There was a lot of huffing and puffing at The Plains complex last weekend but it was not the big bad wolf visiting.
It was a pint-sized collection of miniature steam powered models attending the Ashburton Model and Steam Engineers Club midwinter steam-up.
Club member Ian Marr said the annual inter club event saw members enjoy a day of steam action and camaraderie with fellow enthusiasts from around the South Island. It was followed by an evening dinner.
Enthusiasts came from as far afield as Nelson, Dunedin and Cromwell and there were at least 11 locomotives, five traction engines and one boat on site. The models were all based on prototypes and many had been scratch-built by their owners, Mr Marr said.
The Ashburton club’s youngest member, Jacob Gillespie, 16, was checking out the visiting models taking a trip around the club’s mini rail track.

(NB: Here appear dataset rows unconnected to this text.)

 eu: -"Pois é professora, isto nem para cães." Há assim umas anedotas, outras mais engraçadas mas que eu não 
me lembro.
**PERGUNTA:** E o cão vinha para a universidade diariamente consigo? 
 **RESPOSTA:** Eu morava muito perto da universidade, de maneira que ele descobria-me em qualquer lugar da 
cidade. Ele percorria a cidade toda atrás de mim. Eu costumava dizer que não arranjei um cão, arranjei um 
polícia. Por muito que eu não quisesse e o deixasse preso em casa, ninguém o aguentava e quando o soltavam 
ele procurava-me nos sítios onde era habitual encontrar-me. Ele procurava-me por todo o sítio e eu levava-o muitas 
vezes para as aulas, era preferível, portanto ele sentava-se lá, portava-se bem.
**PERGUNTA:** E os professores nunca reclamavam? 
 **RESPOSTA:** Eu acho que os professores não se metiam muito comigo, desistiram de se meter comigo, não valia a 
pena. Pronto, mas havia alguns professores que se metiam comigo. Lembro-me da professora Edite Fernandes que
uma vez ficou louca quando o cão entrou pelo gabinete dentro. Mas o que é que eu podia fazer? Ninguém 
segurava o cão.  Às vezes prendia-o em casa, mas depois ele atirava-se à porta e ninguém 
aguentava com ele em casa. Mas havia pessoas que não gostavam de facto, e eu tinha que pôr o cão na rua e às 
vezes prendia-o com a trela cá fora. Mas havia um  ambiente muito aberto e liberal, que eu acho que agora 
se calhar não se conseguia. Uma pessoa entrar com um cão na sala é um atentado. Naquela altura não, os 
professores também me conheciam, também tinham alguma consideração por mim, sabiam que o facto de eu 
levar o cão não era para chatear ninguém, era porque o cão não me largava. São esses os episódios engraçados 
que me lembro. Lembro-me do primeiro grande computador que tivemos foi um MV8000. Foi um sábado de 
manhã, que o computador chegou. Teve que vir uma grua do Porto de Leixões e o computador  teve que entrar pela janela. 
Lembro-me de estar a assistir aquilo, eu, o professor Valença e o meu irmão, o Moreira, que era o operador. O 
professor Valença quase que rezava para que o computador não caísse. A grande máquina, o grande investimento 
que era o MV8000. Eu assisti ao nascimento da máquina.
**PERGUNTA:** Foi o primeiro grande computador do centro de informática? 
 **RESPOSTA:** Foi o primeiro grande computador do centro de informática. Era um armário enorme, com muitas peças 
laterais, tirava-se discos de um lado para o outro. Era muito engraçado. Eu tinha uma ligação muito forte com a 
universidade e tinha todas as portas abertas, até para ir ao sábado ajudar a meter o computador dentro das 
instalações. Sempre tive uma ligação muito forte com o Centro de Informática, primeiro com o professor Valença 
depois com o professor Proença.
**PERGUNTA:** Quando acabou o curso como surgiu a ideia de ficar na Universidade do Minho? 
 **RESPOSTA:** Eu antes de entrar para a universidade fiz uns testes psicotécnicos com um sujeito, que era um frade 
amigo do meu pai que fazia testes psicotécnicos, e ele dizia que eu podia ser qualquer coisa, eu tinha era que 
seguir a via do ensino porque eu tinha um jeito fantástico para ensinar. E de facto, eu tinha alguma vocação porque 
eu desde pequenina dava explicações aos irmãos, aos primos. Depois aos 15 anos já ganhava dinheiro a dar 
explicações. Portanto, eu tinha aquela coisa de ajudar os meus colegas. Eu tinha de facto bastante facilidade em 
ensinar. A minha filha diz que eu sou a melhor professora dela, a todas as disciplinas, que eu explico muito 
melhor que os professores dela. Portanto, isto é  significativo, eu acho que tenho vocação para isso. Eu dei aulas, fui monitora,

He is in the process of making his own model NZDSG, drawing on the experience of club members along the way. It was a work in progress, which of late had slowed in part because of international shipment delays due to covid. He was hopeful of completion by the end of the year.
Jacob started with the steam club two years ago after being a lifelong member with The Plains Museum and Historical Society and then attended an open day at the model club.
They let him drive one of the models, ‘‘And that was it, I was hooked,’’ he said.
He joined the model club, off his own steam as it was; he had no family members or mates involved, but was keen to learn about the different models.
Also on site was Blenheim’s Win Holdaway- and son, Mark, of Kirwee – with a Burrell Scenic
Showman’s engine built in his home shed six years ago.
The Burrell, which was a third of the size of a full sized model, took 5000 hours over six years to build using 80 different patterns.
Mr Holdaway was a joiner by trade and had made three or four locomotives over the years.
It has kept me off the streets and out of the pub, he said.
He had been a member of the Marlborough Associated Modellers Society since he was in
his teens, drawn in by his father and uncle.
The Burrell weighed 850kg – up to one tonne once loaded with accessories on a trailer for transport – and was fuelled by coal, or hot burning woods such as Manuka or gum trees.
It was now based at Kirwee and, given it took an hour and a half to get steam, was only brought out for special events such as the steam up in Ashburton, he said.